PNWA has four employees and a 40-member board of directors. Part of Meira’s job is to bring all those various concerns and opinions together to find areas of agreement and cooperation. PNWA advocates for federal policies that support the needs of the navigation stakeholders of the Columbia-Snake River System. They advocate for public policies that support the Pacific Northwest on transportation, energy, trade and environmental issues. One recent development near the top of the list of concerns is the proposal of Rep. Mike Simpson (R-Idaho) to breach the lower Snake River dams, ostensibly to help increase salmon runs.

“We respectfully disagree with Rep. Simpson’s views on how all the different variables that affect salmon should be handled,” said Meira. “We join with Rep. Simpson in wanting to find solutions for Idaho fisheries. Given the outstanding fish passage rates achieved at these projects, we don’t believe that the Snake River dams are a major reason for declining salmon runs.
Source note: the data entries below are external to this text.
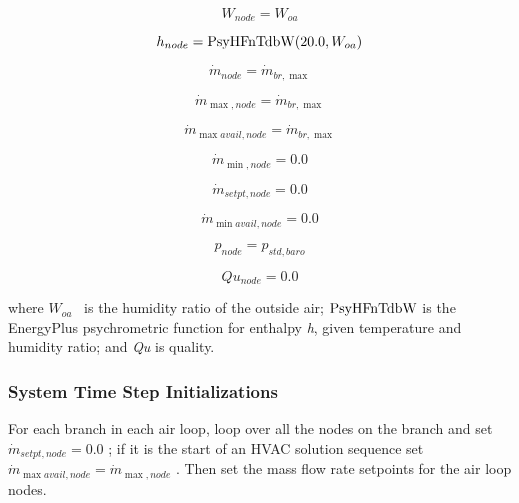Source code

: \begin{equation}
{W_{node}} = {W_{oa}}
\end{equation}

\begin{equation}
{h_{node}} = {\mathop{\rm PsyHFnTdbW}\nolimits} {\rm{(}}20.0,{W_{oa}}{\rm{)}}
\end{equation}

\begin{equation}
{\dot m_{node}} = {\dot m_{br,\max }}
\end{equation}

\begin{equation}
{\dot m_{\max ,node}} = {\dot m_{br,\max }}
\end{equation}

\begin{equation}
{\dot m_{\max avail,node}} = {\dot m_{br,\max }}
\end{equation}

\begin{equation}
{\dot m_{\min ,node}} = 0.0
\end{equation}

\begin{equation}
{\dot m_{setpt,node}} = 0.0
\end{equation}

\begin{equation}
{\dot m_{\min avail,node}} = 0.0
\end{equation}

\begin{equation}
{p_{node}} = {p_{std,baro}}
\end{equation}

\begin{equation}
Q{u_{node}} = 0.0
\end{equation}

where \({W_{oa}}\) ~is the humidity ratio of the outside air; \({\rm{PsyHFnTdbW}}\) is the EnergyPlus psychrometric function for enthalpy \emph{h}, given temperature and humidity ratio; and \emph{Qu} is quality.

\subsubsection{System Time Step Initializations}\label{system-time-step-initializations}

For each branch in each air loop, loop over all the nodes on the branch and set \({\dot m_{setpt,node}} = 0.0\) ; if it is the start of an HVAC solution sequence set \({\dot m_{\max avail,node}} = {\dot m_{\max ,node}}\) . Then set the mass flow rate setpoints for the air loop nodes.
“We have studied the issue in great detail, and we believe that ocean conditions have more to do with the salmon run problems than the dams. Ocean temperatures, toxics, nutrient and food sources and predators are all very important to the health of the salmon populations. Breaching would eliminate a lot of clean power generation and would greatly increase carbon in the Pacific Northwest. It would mean moving about 38,000 more rail cars or nearly 150,000 more semi-trucks on our highways each year to make up for the lost barge traffic. We hope to use the resources of the National Oceanic and Atmospheric Administration to learn more about all these variables affecting the ocean and salmon runs to help to find workable solutions.”

Meira noted that studies have shown that virtually all salmon runs on the U.S. and Canadian west coasts have been struggling, including those on rivers without any dams. This would indicate that the problem is much larger than the lower Snake River dams. She believes it is an issue that encompasses an entire region, both inland and oceanic, from Alaska all through Canada, Washington, Oregon and California.

“Another factor is how problematic trying to replace dependable, cost-effective hydropower with intermittent solar and wind power sources would be,” said Meira. “We believe the salmon issue is much more complicated than just the dams on the Snake River.”

Meira believes the most challenging public policy conversations of PNWA are also the most rewarding. That is, bringing together all the various stakeholders in the member organizations and companies to provide a unified voice in the state capitals and in Washington, D.C. Education and information are an important part of those efforts.

“We hope to get port and dam tours up and running again soon. I wish we could get more legislators and environmental groups to come see, in person, our world-class fish passage facilities,” Meira said. “While using social media is helpful and educational, it would be great to take it a step further. We need legislators and other groups to come out and visit the river systems and our farming communities to see how and why the ag industry is dependent upon the efficiency of our waterway systems.”